[Document images with source code]
....
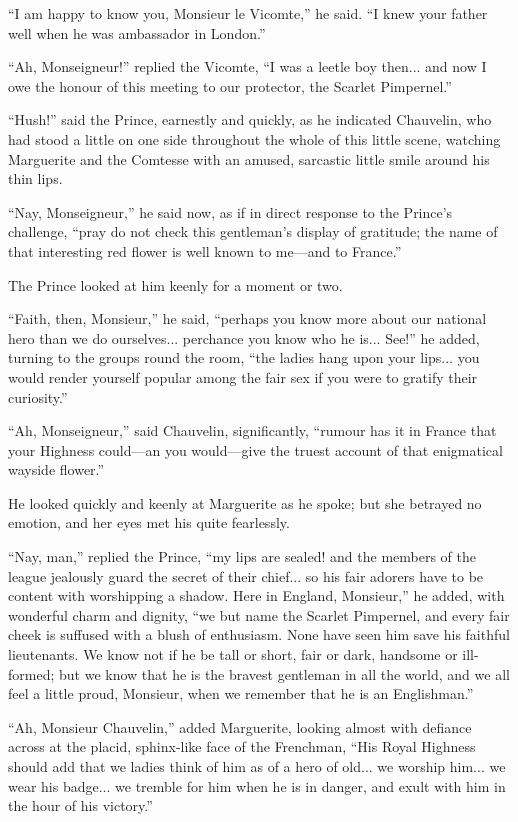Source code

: \enquote{I am happy to know you, Monsieur le Vicomte,} he said. \enquote{I knew your father well when he was ambassador in London.}

\enquote{Ah, Monseigneur!} replied the Vicomte, \enquote{I was a leetle boy then... and now I owe the honour of this meeting to our protector, the Scarlet Pimpernel.}

\enquote{Hush!} said the Prince, earnestly and quickly, as he indicated Chauvelin, who had stood a little on one side throughout the whole of this little scene, watching Marguerite and the Comtesse with an amused, sarcastic little smile around his thin lips.

\enquote{Nay, Monseigneur,} he said now, as if in direct response to the Prince's challenge, \enquote{pray do not check this gentleman's display of gratitude; the name of that interesting red flower is well known to me---and to France.}

The Prince looked at him keenly for a moment or two.

\enquote{Faith, then, Monsieur,} he said, \enquote{perhaps you know more about our national hero than we do ourselves... perchance you know who he is... See!} he added, turning to the groups round the room, \enquote{the ladies hang upon your lips... you would render yourself popular among the fair sex if you were to gratify their curiosity.}

\enquote{Ah, Monseigneur,} said Chauvelin, significantly, \enquote{rumour has it in France that your Highness could---an you would---give the truest account of that enigmatical wayside flower.}

He looked quickly and keenly at Marguerite as he spoke; but she betrayed no emotion, and her eyes met his quite fearlessly.

\enquote{Nay, man,} replied the Prince, \enquote{my lips are sealed! and the members of the league jealously guard the secret of their chief... so his fair adorers have to be content with worshipping a shadow. Here in England, Monsieur,} he added, with wonderful charm and dignity, \enquote{we but name the Scarlet Pimpernel, and every fair cheek is suffused with a blush of enthusiasm. None have seen him save his faithful lieutenants. We know not if he be tall or short, fair or dark, handsome or ill-formed; but we know that he is the bravest gentleman in all the world, and we all feel a little proud, Monsieur, when we remember that he is an Englishman.}

\enquote{Ah, Monsieur Chauvelin,} added Marguerite, looking almost with defiance across at the placid, sphinx-like face of the Frenchman, \enquote{His Royal Highness should add that we ladies think of him as of a hero of old... we worship him... we wear his badge... we tremble for him when he is in danger, and exult with him in the hour of his victory.}

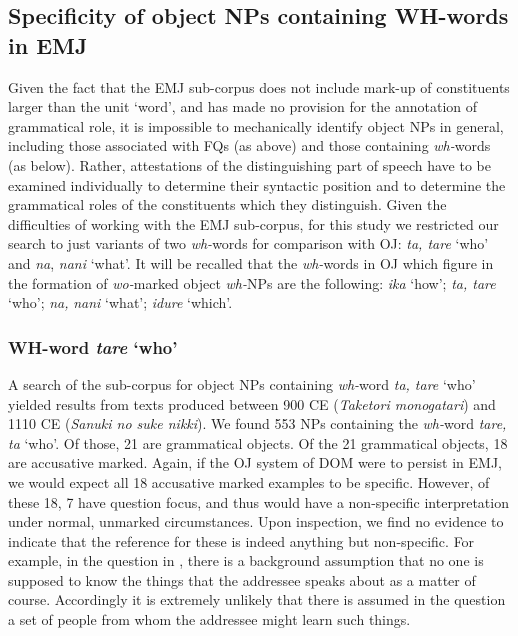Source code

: \documentclass[output=paper]{LSP/langsci}
\begin{document}
\subsection{Specificity of object NPs containing WH-words in EMJ}
\label{07-fr-sec:3-2}

Given the fact that the EMJ sub-corpus does not include mark-up of constituents larger than the unit ‘word’, and has made no provision for the annotation of grammatical role, it is impossible to mechanically identify object NPs in general, including those associated with FQs (as above) and those containing \textit{wh-}words (as below). Rather, attestations of the distinguishing part of speech have to be examined individually to determine their syntactic position and to determine the grammatical roles of the constituents which they distinguish. Given the difficulties of working with the EMJ sub-corpus, for this study we restricted our search to just variants of two \textit{wh-}words for comparison with OJ: \textit{ta, tare} ‘who’ and \textit{na}, \textit{nani} ‘what’. It will be recalled that the \textit{wh-}words in OJ   which figure in the formation of \textit{wo-}marked object \textit{wh-}NPs are the following: \textit{ika} ‘how’; \textit{ta, tare} ‘who’; \textit{na,} \textit{nani} ‘what’; \textit{idure} ‘which’. 

\subsubsection{WH-word \textit{tare} ‘who’}
\label{07-subsubsec:3-2-1}

A search of the sub-corpus for object NPs containing \textit{wh-}word \textit{ta, tare} ‘who’ yielded results from texts produced between 900 CE (\textit{Taketori monogatari}) and 1110 CE (\textit{Sanuki no suke nikki}). We found 553 NPs containing the \textit{wh-}word \textit{tare, ta} ‘who’. Of those, 21 are grammatical objects. Of the 21 grammatical objects, 18 are accusative marked. Again, if the OJ   system of DOM were to persist in EMJ, we would expect all 18 accusative marked examples to be specific. However, of these 18, 7 have question focus, and thus would have a non-specific interpretation under normal, unmarked circumstances. Upon inspection, we find no evidence to indicate that the reference for these is indeed anything but non-specific. For example, in the question in , there is a background assumption that no one is supposed to know the things that the addressee speaks about as a matter of course. Accordingly it is extremely unlikely that there is assumed in the question a  set of people from whom the addressee might learn such things. 
\end{document}
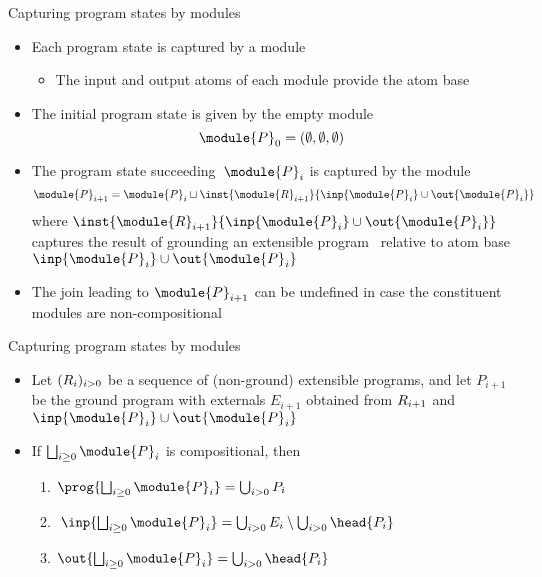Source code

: \begin{frame}{Capturing program states by modules}
  \begin{itemize}
  \item<1-> Each program state is captured by a module
    \begin{itemize}
    \item<2-> The input and output atoms of each module provide the atom base
    \end{itemize}
    \medskip
  \item<3-> The initial program state is given by the empty module
    \[
    \module{P}_0 = (\emptyset,\emptyset,\emptyset)
    \]
  \item<4->
    The program state succeeding~$\module{P}_i$ is captured by the module
    \[ %
      \module{P}_{i+1}
      =
      \module{P}_i
      \sqcup
      \inst{\module{\RRG}_{i+1}}{\inp{\module{P}_i}\cup\out{\module{P}_i}}
    \] %
    where
    \(
    \inst{\module{\RRG}_{i+1}}{\inp{\module{P}_i}\cup\out{\module{P}_i}}
    \)
    captures the result of grounding an extensible program \RRG\ relative to atom base $\inp{\module{P}_i}\cup\out{\module{P}_i}$
    \smallskip
  \item<5->  The join leading to $\module{P}_{i+1}$ can be undefined in case the constituent modules are non-compositional
  \end{itemize}
\end{frame}
\begin{frame}{Capturing program states by modules}
  \begin{itemize}
  \item<1->
Let $(R_i)_{i>0}$ be a sequence of (non-ground) extensible programs,
and let
$P_{i+1}$ be the ground program with externals $E_{i+1}$ obtained from $R_{i+1}$ and $\inp{\module{P}_i}\cup\out{\module{P}_i}$
\bigskip
\item<2->[]
If
\(
\bigsqcup_{i\geq 0}\module{P}_i
\)
is compositional,
then
\medskip
\begin{enumerate}\normalsize
\item
\(
\prog{\bigsqcup_{i\geq 0}\module{P}_i}
=
\bigcup_{i>0} P_i
\)
\smallskip
\item
\(
\;\inp{\bigsqcup_{i\geq 0}\module{P}_i}
=
\bigcup_{i>0} E_i\setminus\bigcup_{i>0} \head{P_i}
\)
\smallskip
\item
\(
\out{\bigsqcup_{i\geq 0}\module{P}_i}
=
\bigcup_{i>0} \head{P_i}
\)
\end{enumerate}
\end{itemize}
\end{frame}
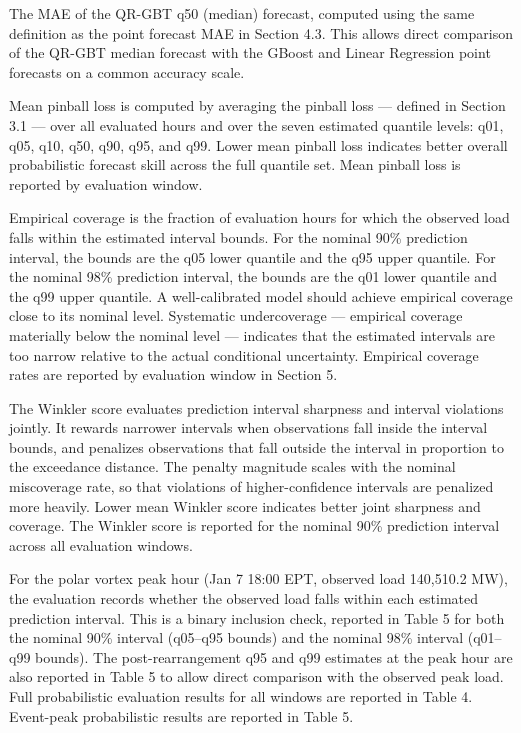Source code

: \documentclass[12pt,a4paper]{article}
\begin{document}
\begin{description}[leftmargin=!, labelwidth=3.5cm, itemsep=4pt]
\item[q50 MAE] The MAE of the QR-GBT q50 (median) forecast, computed using the same definition as the point forecast MAE in Section 4.3. This allows direct comparison of the QR-GBT median forecast with the GBoost and Linear Regression point forecasts on a common accuracy scale.
\item[Mean pinball loss] Mean pinball loss is computed by averaging the pinball loss --- defined in Section 3.1 --- over all evaluated hours and over the seven estimated quantile levels: q01, q05, q10, q50, q90, q95, and q99. Lower mean pinball loss indicates better overall probabilistic forecast skill across the full quantile set. Mean pinball loss is reported by evaluation window.
\item[Empirical coverage] Empirical coverage is the fraction of evaluation hours for which the observed load falls within the estimated interval bounds. For the nominal 90\% prediction interval, the bounds are the q05 lower quantile and the q95 upper quantile. For the nominal 98\% prediction interval, the bounds are the q01 lower quantile and the q99 upper quantile. A well-calibrated model should achieve empirical coverage close to its nominal level. Systematic undercoverage --- empirical coverage materially below the nominal level --- indicates that the estimated intervals are too narrow relative to the actual conditional uncertainty. Empirical coverage rates are reported by evaluation window in Section 5.
\item[Winkler score] The Winkler score evaluates prediction interval sharpness and interval violations jointly. It rewards narrower intervals when observations fall inside the interval bounds, and penalizes observations that fall outside the interval in proportion to the exceedance distance. The penalty magnitude scales with the nominal miscoverage rate, so that violations of higher-confidence intervals are penalized more heavily. Lower mean Winkler score indicates better joint sharpness and coverage. The Winkler score is reported for the nominal 90\% prediction interval across all evaluation windows.
\item[Event-peak interval check] For the polar vortex peak hour (Jan 7 18:00 EPT, observed load 140,510.2 MW), the evaluation records whether the observed load falls within each estimated prediction interval. This is a binary inclusion check, reported in Table 5 for both the nominal 90\% interval (q05–q95 bounds) and the nominal 98\% interval (q01–q99 bounds). The post-rearrangement q95 and q99 estimates at the peak hour are also reported in Table 5 to allow direct comparison with the observed peak load.
Full probabilistic evaluation results for all windows are reported in Table 4. Event-peak probabilistic results are reported in Table 5.
\end{description}
\end{document}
....
ACTIVITY:
Give again, exactly, the lines from the start of the data through the one holding "you know more"; omit the pictures.

SOLUTION FOR THIS PROBLEM:
Source code

: \enquote{I am happy to know you, Monsieur le Vicomte,} he said. \enquote{I knew your father well when he was ambassador in London.}

\enquote{Ah, Monseigneur!} replied the Vicomte, \enquote{I was a leetle boy then... and now I owe the honour of this meeting to our protector, the Scarlet Pimpernel.}

\enquote{Hush!} said the Prince, earnestly and quickly, as he indicated Chauvelin, who had stood a little on one side throughout the whole of this little scene, watching Marguerite and the Comtesse with an amused, sarcastic little smile around his thin lips.

\enquote{Nay, Monseigneur,} he said now, as if in direct response to the Prince's challenge, \enquote{pray do not check this gentleman's display of gratitude; the name of that interesting red flower is well known to me---and to France.}

The Prince looked at him keenly for a moment or two.

\enquote{Faith, then, Monsieur,} he said, \enquote{perhaps you know more about our national hero than we do ourselves... perchance you know who he is... See!} he added, turning to the groups round the room, \enquote{the ladies hang upon your lips... you would render yourself popular among the fair sex if you were to gratify their curiosity.}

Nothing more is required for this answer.